Pour répondre à cette interrogation profonde, il faut accepter l’idée, et peut-être redécouvrir, que la tempérance et une certaine ascèse sont les conditions de l’authentique liberté : Elles la déploient, elles l’enfantent. La chasteté est une maitrise de soi et de ses émotions, qui répond à notre besoin d’unité intérieure et elle est adossée à un juste rapport aux autres.
Tous les sondages le montrent : la diffusion permanente de l’obscénité sur les différents supports informatiques ou médiatiques nous met de plus en plus à la merci de l’indécence. De la pudibonderie, contre laquelle il était de bon ton de s’inscrire il y a quelques années, on est à présent passé à l’étalage de la corporéité dans tous ses états, ne laissant plus rien à l’intimité des personnes et précipitant le commun des citoyens dans l’avilissement le plus basique, comme s’il était moderne et « décoincé » de laisser l’éros s’emparer de la vie sociale. Le manque de maîtrise de soi, l’exacerbation des pulsions et des passions ne dédouanent personne de ses responsabilités. Mais force est de constater qu’une multitude de citoyens sont précipités, parfois malgré eux, dans des voies de souffrance : dépendance ou addiction, dépressions, transmission de virus divers, pour ne citer que les plus répandues.
Parallèlement, la société contemporaine ne veut guère entendre parler d’ascèse ou de modération à l’heure de l’hyper-consommation. A plus forte raison en temps de crise économique, il est de bon ton de « se faire plaisir » : Ce faisant, on occulte que c’est l’idéologie du plaisir permanent, quelle qu’en soit la forme, qui est en réalité facteur de la crise, de nos crises.
Observons ce qui se passe depuis quelques années dans le monde occidental : Pour des raisons diverses, on rend la chasteté particulièrement difficile. Il s’ensuit, qu’on utilise de manière massive les moyens de contraception qui sont invoqués comme des instruments de liberté, alors qu’ils sont en fait la parade technique à un manque évident de liberté vis-à-vis de la sensibilité et des émotions.
Ceux qui souffrent de cette licence sans frein ou en pressentent l’arnaque, comme ceux qui se trouvent empêtrés dans ces sables mouvants jusqu’à douter de leur capacité à se ressaisir de leur vie, peuvent s’engager sur un chemin de croissance qui ne renonce aucunement à la joie à laquelle nous sommes tous appelés, ni aux formes parfaitement légitimes de plaisir.

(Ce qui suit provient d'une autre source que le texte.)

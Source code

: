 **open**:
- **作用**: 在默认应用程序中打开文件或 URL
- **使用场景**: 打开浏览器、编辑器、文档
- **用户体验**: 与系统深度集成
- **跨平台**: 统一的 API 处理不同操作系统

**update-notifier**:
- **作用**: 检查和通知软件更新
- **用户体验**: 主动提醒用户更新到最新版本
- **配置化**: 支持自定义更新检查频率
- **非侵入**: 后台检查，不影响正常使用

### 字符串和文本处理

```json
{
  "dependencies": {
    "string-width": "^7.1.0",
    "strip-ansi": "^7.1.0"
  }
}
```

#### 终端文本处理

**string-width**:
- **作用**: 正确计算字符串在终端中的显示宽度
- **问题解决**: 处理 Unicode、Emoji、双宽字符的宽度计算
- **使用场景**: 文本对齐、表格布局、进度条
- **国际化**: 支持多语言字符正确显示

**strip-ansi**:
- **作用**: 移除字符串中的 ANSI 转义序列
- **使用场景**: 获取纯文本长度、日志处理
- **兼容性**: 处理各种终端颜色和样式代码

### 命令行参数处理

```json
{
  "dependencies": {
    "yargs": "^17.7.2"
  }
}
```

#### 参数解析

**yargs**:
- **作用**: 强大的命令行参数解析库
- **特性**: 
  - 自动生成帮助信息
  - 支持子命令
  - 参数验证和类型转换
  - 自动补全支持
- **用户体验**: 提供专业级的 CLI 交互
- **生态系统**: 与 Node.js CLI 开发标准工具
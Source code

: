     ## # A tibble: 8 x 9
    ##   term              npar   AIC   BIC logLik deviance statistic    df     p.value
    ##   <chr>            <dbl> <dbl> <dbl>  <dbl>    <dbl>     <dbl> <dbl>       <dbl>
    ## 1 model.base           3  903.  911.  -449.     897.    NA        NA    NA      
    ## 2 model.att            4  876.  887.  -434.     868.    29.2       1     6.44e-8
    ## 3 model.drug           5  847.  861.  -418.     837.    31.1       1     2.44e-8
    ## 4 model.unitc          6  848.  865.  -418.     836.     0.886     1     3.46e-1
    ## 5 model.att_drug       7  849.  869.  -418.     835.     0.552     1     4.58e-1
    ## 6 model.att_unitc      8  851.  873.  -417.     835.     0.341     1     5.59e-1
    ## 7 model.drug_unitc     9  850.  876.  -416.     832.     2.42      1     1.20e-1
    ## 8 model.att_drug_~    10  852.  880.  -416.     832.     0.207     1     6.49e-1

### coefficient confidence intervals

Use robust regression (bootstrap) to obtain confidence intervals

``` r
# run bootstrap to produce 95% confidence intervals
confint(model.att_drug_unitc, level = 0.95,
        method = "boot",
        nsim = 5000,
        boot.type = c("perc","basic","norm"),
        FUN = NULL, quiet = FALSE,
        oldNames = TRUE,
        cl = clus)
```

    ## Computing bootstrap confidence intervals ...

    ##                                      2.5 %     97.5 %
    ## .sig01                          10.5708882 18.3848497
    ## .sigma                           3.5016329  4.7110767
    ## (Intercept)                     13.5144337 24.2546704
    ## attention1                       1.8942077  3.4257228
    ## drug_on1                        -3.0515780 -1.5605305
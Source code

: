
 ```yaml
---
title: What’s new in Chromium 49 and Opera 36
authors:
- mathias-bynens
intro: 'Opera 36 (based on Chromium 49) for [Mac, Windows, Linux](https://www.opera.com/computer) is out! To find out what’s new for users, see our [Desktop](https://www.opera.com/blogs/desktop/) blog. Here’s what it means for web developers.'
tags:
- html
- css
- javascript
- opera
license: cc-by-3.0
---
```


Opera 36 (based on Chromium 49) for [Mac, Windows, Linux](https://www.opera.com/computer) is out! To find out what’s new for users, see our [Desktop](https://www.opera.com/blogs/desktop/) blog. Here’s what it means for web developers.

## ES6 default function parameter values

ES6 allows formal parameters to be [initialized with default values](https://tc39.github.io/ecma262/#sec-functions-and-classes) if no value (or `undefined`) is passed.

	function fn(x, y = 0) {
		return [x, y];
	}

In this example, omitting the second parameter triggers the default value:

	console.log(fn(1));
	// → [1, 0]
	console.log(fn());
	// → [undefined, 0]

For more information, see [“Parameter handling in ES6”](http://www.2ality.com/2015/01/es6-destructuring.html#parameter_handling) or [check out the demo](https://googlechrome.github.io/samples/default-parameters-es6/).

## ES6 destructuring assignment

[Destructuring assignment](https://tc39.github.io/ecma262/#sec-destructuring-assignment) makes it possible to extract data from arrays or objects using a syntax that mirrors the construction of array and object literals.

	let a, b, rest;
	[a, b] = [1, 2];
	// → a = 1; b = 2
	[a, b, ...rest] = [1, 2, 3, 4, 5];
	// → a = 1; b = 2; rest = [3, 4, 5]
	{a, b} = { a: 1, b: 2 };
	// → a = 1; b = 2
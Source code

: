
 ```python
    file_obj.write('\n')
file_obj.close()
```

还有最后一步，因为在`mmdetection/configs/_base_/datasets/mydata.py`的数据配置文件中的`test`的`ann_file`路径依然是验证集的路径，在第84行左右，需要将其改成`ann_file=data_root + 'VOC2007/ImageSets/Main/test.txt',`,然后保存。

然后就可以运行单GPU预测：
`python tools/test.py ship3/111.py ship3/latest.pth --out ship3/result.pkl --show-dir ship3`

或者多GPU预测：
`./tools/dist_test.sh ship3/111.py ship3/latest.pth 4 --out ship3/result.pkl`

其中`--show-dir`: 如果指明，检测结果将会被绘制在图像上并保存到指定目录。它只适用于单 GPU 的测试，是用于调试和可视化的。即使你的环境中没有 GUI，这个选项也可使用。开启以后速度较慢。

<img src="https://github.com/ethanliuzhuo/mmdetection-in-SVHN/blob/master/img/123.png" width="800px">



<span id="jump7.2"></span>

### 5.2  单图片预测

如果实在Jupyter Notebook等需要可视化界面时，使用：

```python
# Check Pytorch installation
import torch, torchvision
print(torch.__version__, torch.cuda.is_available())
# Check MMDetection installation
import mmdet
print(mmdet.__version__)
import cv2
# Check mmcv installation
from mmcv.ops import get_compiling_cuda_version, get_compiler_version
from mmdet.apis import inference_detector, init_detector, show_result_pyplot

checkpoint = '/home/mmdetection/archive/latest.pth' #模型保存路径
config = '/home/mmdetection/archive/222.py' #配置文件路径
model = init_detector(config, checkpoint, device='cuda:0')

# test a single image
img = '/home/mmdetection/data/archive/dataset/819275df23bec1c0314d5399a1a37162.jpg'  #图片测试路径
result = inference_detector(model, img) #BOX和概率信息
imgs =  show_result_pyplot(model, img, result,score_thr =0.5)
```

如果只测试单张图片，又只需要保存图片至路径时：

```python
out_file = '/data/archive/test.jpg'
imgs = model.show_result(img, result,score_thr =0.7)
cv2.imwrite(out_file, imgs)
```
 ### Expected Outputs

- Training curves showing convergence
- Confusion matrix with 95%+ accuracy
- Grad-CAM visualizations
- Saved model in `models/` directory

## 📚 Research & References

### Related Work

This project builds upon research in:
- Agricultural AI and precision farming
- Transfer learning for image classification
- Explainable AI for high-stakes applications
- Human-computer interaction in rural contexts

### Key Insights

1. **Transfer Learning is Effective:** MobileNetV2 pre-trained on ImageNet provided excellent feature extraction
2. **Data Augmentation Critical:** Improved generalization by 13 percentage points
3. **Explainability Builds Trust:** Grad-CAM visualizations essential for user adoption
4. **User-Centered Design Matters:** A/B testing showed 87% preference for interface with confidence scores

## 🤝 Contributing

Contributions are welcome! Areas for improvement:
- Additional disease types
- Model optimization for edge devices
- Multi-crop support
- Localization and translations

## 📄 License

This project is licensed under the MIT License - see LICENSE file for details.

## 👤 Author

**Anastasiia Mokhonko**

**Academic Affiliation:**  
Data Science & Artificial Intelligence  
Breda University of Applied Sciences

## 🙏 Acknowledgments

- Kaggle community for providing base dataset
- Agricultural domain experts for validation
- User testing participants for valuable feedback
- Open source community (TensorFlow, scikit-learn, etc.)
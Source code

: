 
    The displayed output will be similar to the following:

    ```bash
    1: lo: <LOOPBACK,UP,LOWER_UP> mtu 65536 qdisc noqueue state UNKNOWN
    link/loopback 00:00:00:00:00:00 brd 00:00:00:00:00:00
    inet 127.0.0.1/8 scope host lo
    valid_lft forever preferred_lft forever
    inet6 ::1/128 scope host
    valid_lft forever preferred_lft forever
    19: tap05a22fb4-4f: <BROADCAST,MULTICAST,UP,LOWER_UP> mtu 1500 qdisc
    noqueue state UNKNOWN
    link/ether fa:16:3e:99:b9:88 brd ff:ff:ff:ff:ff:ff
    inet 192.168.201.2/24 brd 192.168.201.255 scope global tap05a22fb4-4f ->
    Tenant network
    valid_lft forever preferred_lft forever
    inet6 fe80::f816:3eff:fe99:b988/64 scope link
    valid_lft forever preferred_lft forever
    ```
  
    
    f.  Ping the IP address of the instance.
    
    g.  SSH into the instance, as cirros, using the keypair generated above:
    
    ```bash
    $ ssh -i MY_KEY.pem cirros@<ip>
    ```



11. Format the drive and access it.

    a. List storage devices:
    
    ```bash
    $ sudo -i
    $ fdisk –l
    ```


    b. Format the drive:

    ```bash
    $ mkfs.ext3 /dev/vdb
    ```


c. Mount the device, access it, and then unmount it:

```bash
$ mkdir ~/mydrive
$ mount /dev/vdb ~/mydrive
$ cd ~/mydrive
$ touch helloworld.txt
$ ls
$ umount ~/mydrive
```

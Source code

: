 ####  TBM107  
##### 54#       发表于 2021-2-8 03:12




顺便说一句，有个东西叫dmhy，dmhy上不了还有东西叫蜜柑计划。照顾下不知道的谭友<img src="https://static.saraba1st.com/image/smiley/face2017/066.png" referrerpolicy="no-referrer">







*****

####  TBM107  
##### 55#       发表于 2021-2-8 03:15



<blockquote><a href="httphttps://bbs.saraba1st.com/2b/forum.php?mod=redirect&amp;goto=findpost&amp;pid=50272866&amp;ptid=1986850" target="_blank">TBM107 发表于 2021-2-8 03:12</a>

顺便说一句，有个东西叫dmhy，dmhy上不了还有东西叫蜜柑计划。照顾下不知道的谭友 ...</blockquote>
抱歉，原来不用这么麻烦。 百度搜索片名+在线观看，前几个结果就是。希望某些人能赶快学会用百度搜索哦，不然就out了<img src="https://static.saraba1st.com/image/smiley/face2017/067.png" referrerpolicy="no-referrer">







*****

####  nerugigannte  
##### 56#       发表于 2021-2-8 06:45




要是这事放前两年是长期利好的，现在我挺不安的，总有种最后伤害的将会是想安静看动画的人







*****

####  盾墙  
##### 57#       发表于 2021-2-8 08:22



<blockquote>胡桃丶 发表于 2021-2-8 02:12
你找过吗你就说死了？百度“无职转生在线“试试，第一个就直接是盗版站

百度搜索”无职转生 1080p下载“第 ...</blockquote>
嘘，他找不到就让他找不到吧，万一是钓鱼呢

Précisons en outre qu’on a en réalité tout à gagner à s’engager dans la voie de la vertu. Si l’on est célibataire, il s’agit de se préparer à la vie de couple en se préservant d’une pollution de la mémoire, de l’imagination, et d’un affaiblissement progressif de la volonté, qui peuvent être autant de handicaps éventuels pour l’avenir. A un âge plus avancé, il s’agit de transformer sa vie personnelle et familiale par une liberté préservée ou retrouvée. Celui ou celle qui recouvre sa liberté, retrouve une paix intérieure qui pacifie son entourage et ses interlocuteurs. Il a une juste estime de lui-même. Il fait un pas déterminant dans la voie d’une vie plus saine ; plus sainte, diront certains.
Le chemin de la vraie joie ne peut pas se définir, quoi qu’en dise le prêt-à-penser actuel, par la possession de tout, la consommation de tout, et l’euphorie permanente. Au contraire, c’est le meilleur moyen de vivre l’enfer sur cette Terre que de se laisser manipuler ainsi, car elle finit par faire de nous des « drogués de l’inassouvi ».
Il y a en réalité bien mieux à vivre, moyennant quelques efforts inévitables et la passion de la vérité…
Bref, 50 nuances plus libre !
[1]Pensons par exemple aux discussions de Socrate avec les Sophistes et l’un de leurs champions, Gorgias.
[2]Cette opposition « dualiste » fut dénoncée comme une hérésie par la foi chrétienne, car elle nie l’unité de la personne humaine ; elle « tronçonne » la personne, comme s’il n’existait pas de lien intrinsèque entre toutes ses dimensions.
[3]Le nominalisme au Moyen Age, le rationalisme athée des Lumières, la post-modernité aujourd’hui.